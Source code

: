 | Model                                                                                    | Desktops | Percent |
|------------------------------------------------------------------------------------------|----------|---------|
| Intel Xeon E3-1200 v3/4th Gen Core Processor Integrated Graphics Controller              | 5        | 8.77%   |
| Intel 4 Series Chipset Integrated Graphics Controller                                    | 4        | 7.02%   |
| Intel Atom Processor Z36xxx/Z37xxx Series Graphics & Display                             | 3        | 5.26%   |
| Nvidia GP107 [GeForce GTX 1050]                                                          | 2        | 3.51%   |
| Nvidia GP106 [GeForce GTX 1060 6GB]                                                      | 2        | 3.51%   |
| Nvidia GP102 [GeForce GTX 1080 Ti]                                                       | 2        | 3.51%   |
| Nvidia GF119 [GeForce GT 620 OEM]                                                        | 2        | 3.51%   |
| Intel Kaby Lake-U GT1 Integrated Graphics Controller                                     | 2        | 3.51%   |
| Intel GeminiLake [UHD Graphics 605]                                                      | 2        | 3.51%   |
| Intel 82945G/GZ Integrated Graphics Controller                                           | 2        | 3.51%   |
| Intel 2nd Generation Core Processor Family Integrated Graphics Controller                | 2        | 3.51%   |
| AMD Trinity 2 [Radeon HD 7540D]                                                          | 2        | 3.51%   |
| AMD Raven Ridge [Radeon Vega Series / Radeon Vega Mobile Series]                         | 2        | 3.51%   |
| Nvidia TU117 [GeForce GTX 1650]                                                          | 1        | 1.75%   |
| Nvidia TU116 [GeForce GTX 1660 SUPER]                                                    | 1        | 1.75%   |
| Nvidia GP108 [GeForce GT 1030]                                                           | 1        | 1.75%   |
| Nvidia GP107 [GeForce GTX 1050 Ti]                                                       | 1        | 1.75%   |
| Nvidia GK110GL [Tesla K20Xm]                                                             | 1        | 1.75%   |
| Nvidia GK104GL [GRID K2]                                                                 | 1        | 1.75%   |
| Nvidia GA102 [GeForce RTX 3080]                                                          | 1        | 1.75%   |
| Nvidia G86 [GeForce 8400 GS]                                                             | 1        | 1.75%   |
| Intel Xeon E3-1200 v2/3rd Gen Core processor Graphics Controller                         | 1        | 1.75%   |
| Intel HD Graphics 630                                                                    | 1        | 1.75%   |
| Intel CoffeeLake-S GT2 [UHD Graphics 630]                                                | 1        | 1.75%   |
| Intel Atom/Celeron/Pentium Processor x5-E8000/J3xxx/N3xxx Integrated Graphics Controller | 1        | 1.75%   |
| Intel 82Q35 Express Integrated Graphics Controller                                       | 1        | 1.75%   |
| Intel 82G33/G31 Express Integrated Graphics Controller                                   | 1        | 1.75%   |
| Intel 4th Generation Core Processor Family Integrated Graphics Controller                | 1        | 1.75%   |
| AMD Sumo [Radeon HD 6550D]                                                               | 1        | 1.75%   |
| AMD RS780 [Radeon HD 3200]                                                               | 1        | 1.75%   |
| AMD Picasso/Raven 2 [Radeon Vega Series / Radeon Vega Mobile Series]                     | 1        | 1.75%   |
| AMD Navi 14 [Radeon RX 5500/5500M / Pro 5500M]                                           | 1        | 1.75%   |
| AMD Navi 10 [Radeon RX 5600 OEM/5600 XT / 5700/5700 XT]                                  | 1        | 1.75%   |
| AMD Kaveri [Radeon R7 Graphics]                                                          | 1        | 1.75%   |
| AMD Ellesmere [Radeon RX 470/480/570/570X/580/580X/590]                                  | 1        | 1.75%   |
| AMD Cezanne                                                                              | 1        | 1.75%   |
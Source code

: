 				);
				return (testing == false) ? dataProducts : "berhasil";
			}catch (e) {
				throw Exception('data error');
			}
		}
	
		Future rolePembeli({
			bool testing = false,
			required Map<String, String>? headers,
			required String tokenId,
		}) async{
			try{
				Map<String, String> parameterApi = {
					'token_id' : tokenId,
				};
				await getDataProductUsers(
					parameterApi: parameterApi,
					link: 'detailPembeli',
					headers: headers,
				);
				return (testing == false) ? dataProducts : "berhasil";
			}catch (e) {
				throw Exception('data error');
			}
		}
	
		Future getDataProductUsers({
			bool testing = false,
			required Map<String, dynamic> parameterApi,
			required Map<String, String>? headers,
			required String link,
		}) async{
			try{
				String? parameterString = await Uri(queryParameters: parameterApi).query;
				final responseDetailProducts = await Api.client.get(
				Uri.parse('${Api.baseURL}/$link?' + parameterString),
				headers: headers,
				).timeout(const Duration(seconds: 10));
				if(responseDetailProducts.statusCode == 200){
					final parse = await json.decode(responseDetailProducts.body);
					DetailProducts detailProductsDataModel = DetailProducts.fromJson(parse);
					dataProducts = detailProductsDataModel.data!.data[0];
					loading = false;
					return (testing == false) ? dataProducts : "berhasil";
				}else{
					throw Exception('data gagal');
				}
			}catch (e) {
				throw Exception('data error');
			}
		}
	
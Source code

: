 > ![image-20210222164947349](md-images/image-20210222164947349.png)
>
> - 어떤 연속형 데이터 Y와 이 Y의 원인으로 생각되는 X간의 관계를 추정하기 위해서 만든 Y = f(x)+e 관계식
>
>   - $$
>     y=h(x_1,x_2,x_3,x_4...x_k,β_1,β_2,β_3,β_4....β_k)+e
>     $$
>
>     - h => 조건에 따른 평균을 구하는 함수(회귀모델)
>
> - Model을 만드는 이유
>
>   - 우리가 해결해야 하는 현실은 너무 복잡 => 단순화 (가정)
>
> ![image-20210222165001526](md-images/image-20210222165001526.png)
------------
Nothing should appear in the answer except the lines above from the line with "[GeForce GTX 1050]" through the line with "Intel Kaby Lake-U", both included, written out exactly.

◆ Exercise result ◆
| Nvidia GP107 [GeForce GTX 1050]                                                          | 2        | 3.51%   |
| Nvidia GP106 [GeForce GTX 1060 6GB]                                                      | 2        | 3.51%   |
| Nvidia GP102 [GeForce GTX 1080 Ti]                                                       | 2        | 3.51%   |
| Nvidia GF119 [GeForce GT 620 OEM]                                                        | 2        | 3.51%   |
| Intel Kaby Lake-U GT1 Integrated Graphics Controller                                     | 2        | 3.51%   |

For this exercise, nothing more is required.